2. Entering the main basilicas: On day two in Florence, we got up and went to a daily Mass in the Duomo Santa Maria di Fiori. My breath-taken-away experience at del Carmine turned into jaw-dropping awe from the sheer size. The exterior is a gorgeous alternation of green, white, and red marble. The interior is 45 meters high at the vaults, and 90 at the dome. The dome is an incredible feat of masonry, the interior of which is covered in over an acre of fresco depicting the Last Judgment. After Mass, we returned to part two of our tour, which took us to Basilica di Santa Croce. Of course, another beautiful and massive house of worship, with many beautiful frescos and statues, but also notable is that it is the resting place of Michelangelo, that man of artistic force that would give the Catholic church some of its most impressive, enduring, and stunning works of art. In a completely non-biased way, we saw (amongst many others) an excellent example of this is his famous David sculpture. There is a bronze copy in Piazza della Signora, however we were able to schedule a visit to the Accademia Gallery where the real David is housed. It is yet another moment of turning a corner and being caught off guard by the sight.

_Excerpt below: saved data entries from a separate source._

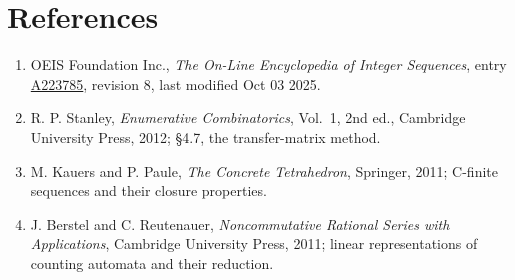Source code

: \documentclass[11pt]{article}
\theoremstyle{definition}
\begin{document}
\section{References}

\begin{enumerate}

\item OEIS Foundation Inc., \emph{The On-Line Encyclopedia of Integer Sequences}, entry \href{https://oeis.org/A223785}{A223785}, revision 8, last modified Oct 03 2025.

\item R. P. Stanley, \emph{Enumerative Combinatorics}, Vol.~1, 2nd ed., Cambridge University Press, 2012; \S4.7, the transfer-matrix method.

\item M. Kauers and P. Paule, \emph{The Concrete Tetrahedron}, Springer, 2011; C-finite sequences and their closure properties.

\item J. Berstel and C. Reutenauer, \emph{Noncommutative Rational Series with Applications}, Cambridge University Press, 2011; linear representations of counting automata and their reduction.

\end{enumerate}
\end{document}
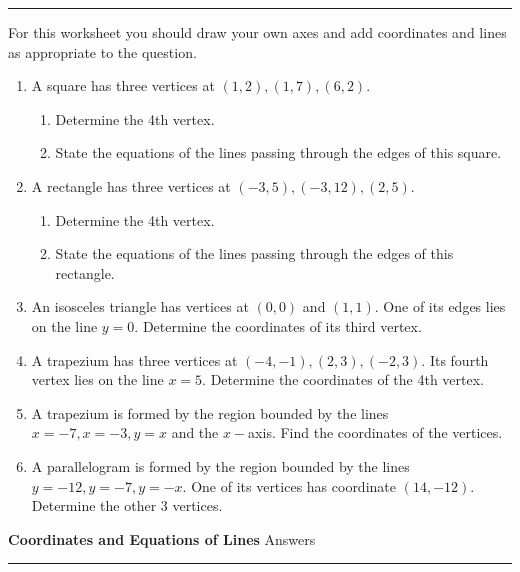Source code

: \documentclass[12pt]{article}
\begin{document}
\hrule 

\bigskip

For this worksheet you should draw your own axes and add coordinates and lines as appropriate to the question.

\begin{enumerate}
    \item A square has three vertices at \((1,2), (1,7), (6,2)\).
    \begin{enumerate}
        \item Determine the 4th vertex.
        \item State the equations of the lines passing through the edges of this square.
    \end{enumerate}
    \item A rectangle has three vertices at \((-3,5), (-3,12), (2,5)\).
    \begin{enumerate}
        \item Determine the 4th vertex.
        \item State the equations of the lines passing through the edges of this rectangle.
    \end{enumerate}
    \item An isosceles triangle has vertices at \((0,0)\) and \((1,1)\). One of its edges lies on the line \(y=0\). Determine the coordinates of its third vertex.
    \item A trapezium has three vertices at \((-4,-1), (2,3), (-2,3)\). Its fourth vertex lies on the line \(x=5\). Determine the coordinates of the 4th vertex.
    \item A trapezium is formed by the region bounded by the lines \(x=-7, x=-3, y=x\) and the \(x-\)axis. Find the coordinates of the vertices.
    \item A parallelogram is formed by the region bounded by the lines \(y=-12, y=-7, y=-x\). One of its vertices has coordinate \((14,-12)\). Determine the other 3 vertices.
    
\end{enumerate}

\newpage

\noindent \textbf{Coordinates and Equations of Lines} \hfill Answers

\medskip

\hrule 

\bigskip
\end{document}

3. The people and life of Florence: I am just struck by how charming the city and its people are. Everywhere there are little shops and restaurants, interesting alleyways with cobblestone streets leave you feeling cool in the shade amidst the heat of the day. People walking and visiting with friends, riding bikes or mopeds. There is a certain amount of bustle and street noise, but as you move away from the busy roads, a different atmosphere appears. In the piazzas people are sitting down to an espresso or a glass of wine to visit with friends. People greet each other warmly on their way to work or school, or shopping at the many shops and vendors (ranging from Florentine leather and gold to tourist trinkets and street food). We stopped in one of these restaurants and became acquainted with the owner, Andrea. His welcoming nature, openness to conversation, and general congeniality was basically the personification of the people as a whole. The city has its foundations in the faith, the piazzas and districts have names from Christianity, the streets burst with a desire to tell you their history, and the churches, though more full of museum tourists than the faithful these days, still powerfully demonstrate that it is ultimately for God that these houses of worship were made, without which, Florence would be nothing. It is easy to get caught up in the secular side, but even in the midst of it, we are reminded of why we are on this pilgrimage.

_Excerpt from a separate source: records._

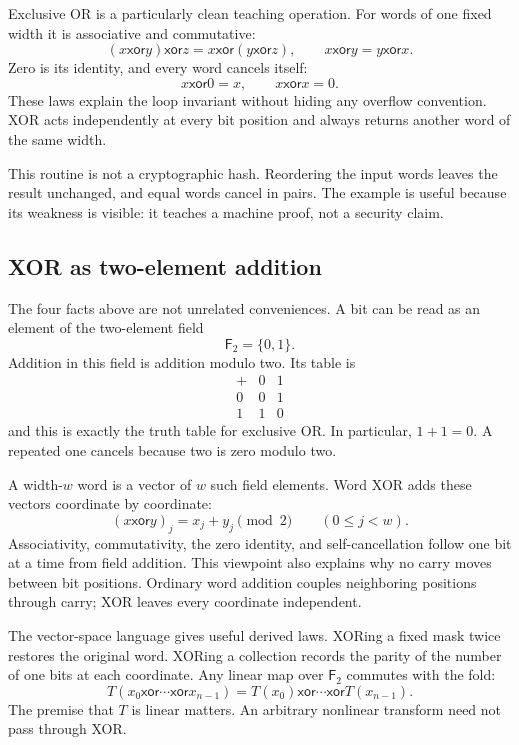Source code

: Exclusive OR is a particularly clean teaching operation. For words of one
fixed width it is associative and commutative:
\[
 (x\mathbin{\mathsf{xor}}y)\mathbin{\mathsf{xor}}z
 =x\mathbin{\mathsf{xor}}(y\mathbin{\mathsf{xor}}z),
 \qquad
 x\mathbin{\mathsf{xor}}y=y\mathbin{\mathsf{xor}}x.
\]
Zero is its identity, and every word cancels itself:
\[
 x\mathbin{\mathsf{xor}}0=x,
 \qquad x\mathbin{\mathsf{xor}}x=0.
\]
These laws explain the loop invariant without hiding any overflow convention.
XOR acts independently at every bit position and always returns another word
of the same width.

This routine is not a cryptographic hash. Reordering the input words leaves
the result unchanged, and equal words cancel in pairs. The example is useful
because its weakness is visible: it teaches a machine proof, not a security
claim.

\subsection{XOR as two-element addition}

The four facts above are not unrelated conveniences. A bit can be read as an
element of the two-element field
\[
  \mathsf{F}_2=\{0,1\}.
\]
Addition in this field is addition modulo two. Its table is
\[
\begin{array}{c|cc}
+ & 0 & 1 \\
\hline
0 & 0 & 1 \\
1 & 1 & 0
\end{array}
\]
and this is exactly the truth table for exclusive OR. In particular,
\(1+1=0\). A repeated one cancels because two is zero modulo two.

A width-\(w\) word is a vector of \(w\) such field elements. Word XOR adds
these vectors coordinate by coordinate:
\[
 (x\mathbin{\mathsf{xor}}y)_j=x_j+y_j\pmod 2
 \qquad (0\le j<w).
\]
Associativity, commutativity, the zero identity, and self-cancellation follow
one bit at a time from field addition. This viewpoint also explains why no
carry moves between bit positions. Ordinary word addition couples neighboring
positions through carry; XOR leaves every coordinate independent.

The vector-space language gives useful derived laws. XORing a fixed mask
twice restores the original word. XORing a collection records the parity of
the number of one bits at each coordinate. Any linear map over
\(\mathsf{F}_2\) commutes with the fold:
\[
 T(x_0\mathbin{\mathsf{xor}}\cdots\mathbin{\mathsf{xor}}x_{n-1})
 =T(x_0)\mathbin{\mathsf{xor}}\cdots\mathbin{\mathsf{xor}}T(x_{n-1}).
\]
The premise that \(T\) is linear matters. An arbitrary nonlinear transform
need not pass through XOR.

4. Orvieto: We left Florence on Friday, May 26 by charter bus, heading out into the Italian countryside towards Bracciano and Rome. The scenery is incredible, rolling hills punctuated by either individual mountains or small spinal ranges, covered in all sorts of flora: slender Italian Cypress, Cork Oaks, Cluster Pines and Silver Birch, and Olive trees. In the valleys there are sweeping fields of grasses, wheat, and other crops, with little flocks of sheep or the occasional group of cattle. All the time you see towns perched on the hilltops, or nestled in the side of a mountain or valley. One of these is the town of Orvieto, about halfway between Florence and Rome. We drive up the mountain to reach the old city, which is a quaint and serene little town. At the very top sits Cattedrale di Santa Maria Assunta, which is the home of the Eucharistic miracle, a bleeding host, which led to the promulgation of the feast of Corpus Christi. You can see the corporal in which Fr. Peter of Prague wrapped the host to show to Pope Urban IV. The beauty of this church and its significance for the world is bolstered by the commanding views from the top of the city, from which you can see for miles over the valleys.

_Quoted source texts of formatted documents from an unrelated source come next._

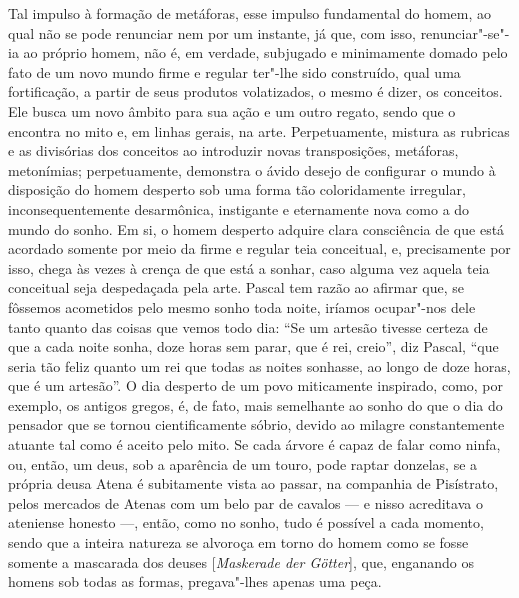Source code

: Tal impulso à formação de metáforas, esse impulso fundamental do homem,
ao qual não se pode renunciar nem por um instante, já que, com isso,
renunciar"-se"-ia ao próprio homem, não é, em verdade, subjugado e
minimamente domado pelo fato de um novo mundo firme e regular ter"-lhe
sido construído, qual uma fortificação, a partir de seus produtos
volatizados, o mesmo é dizer, os conceitos. Ele busca um novo âmbito
para sua ação e um outro regato, sendo que o encontra no mito e, em
linhas gerais, na arte. Perpetuamente, mistura as rubricas e as
divisórias dos conceitos ao introduzir novas transposições, metáforas,
metonímias; perpetuamente, demonstra o ávido desejo de configurar
o mundo à disposição do homem desperto sob uma forma tão coloridamente
irregular, inconsequentemente desarmônica, instigante e eternamente
nova como a do mundo do sonho. Em si, o homem desperto adquire clara
consciência de que está acordado somente por meio da firme e regular
teia conceitual, e, precisamente por isso, chega às vezes à crença de
que está a sonhar, caso alguma vez aquela teia conceitual seja despedaçada
pela arte. Pascal tem razão ao afirmar que, 
se fôssemos acometidos pelo mesmo sonho toda noite, iríamos ocupar"-nos dele tanto
quanto das coisas que vemos todo dia: “Se um artesão tivesse certeza de
que a cada noite sonha, doze horas sem parar, que é rei, creio”, diz
Pascal, “que seria tão feliz quanto um rei que todas as noites sonhasse,
ao longo de doze horas, que é um artesão”. O dia desperto de um povo
miticamente inspirado, como, por exemplo, os antigos gregos, é, de
fato, mais semelhante ao sonho do que o dia do pensador que se tornou
cientificamente sóbrio, devido ao milagre constantemente atuante tal
como é aceito pelo mito. Se cada árvore é capaz de falar como ninfa,
ou, então, um deus, sob a aparência de um touro, pode raptar donzelas,
se a própria deusa Atena é subitamente vista ao passar, na companhia de
Pisístrato, pelos mercados de Atenas com um belo par de cavalos --- e
nisso acreditava o ateniense honesto ---, então, como no sonho, tudo é
possível a cada momento, sendo que a inteira natureza se alvoroça em
torno do homem como se fosse somente a mascarada dos deuses
[\textit{Maskerade der Götter}], que, enganando os homens sob todas as
formas, pregava"-lhes apenas uma peça.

5. Bracciano: We stayed at the retreat house run by the Nashville Dominican sisters at Bracciano. With a view of the lake, surroundings of nature, and a sleepy neighborhood, the peace is tangible. On our silent retreat, Fr. Eric has given us edifying conferences on the spiritual life such as the necessity of a deep prayer life, how to enter into mental prayer, and the virtues of humility and purity, all with the goal of profound love and intimacy with Jesus. We pray, walk, eat, rest, listen, and as time allows, explore a little. The water of Lake Bracciano, which feeds the northern part of Rome, is clear, cold, and crisp. Dark volcanic sand makes up the bed, drawing the heat from a bright sun in the clear blue sky.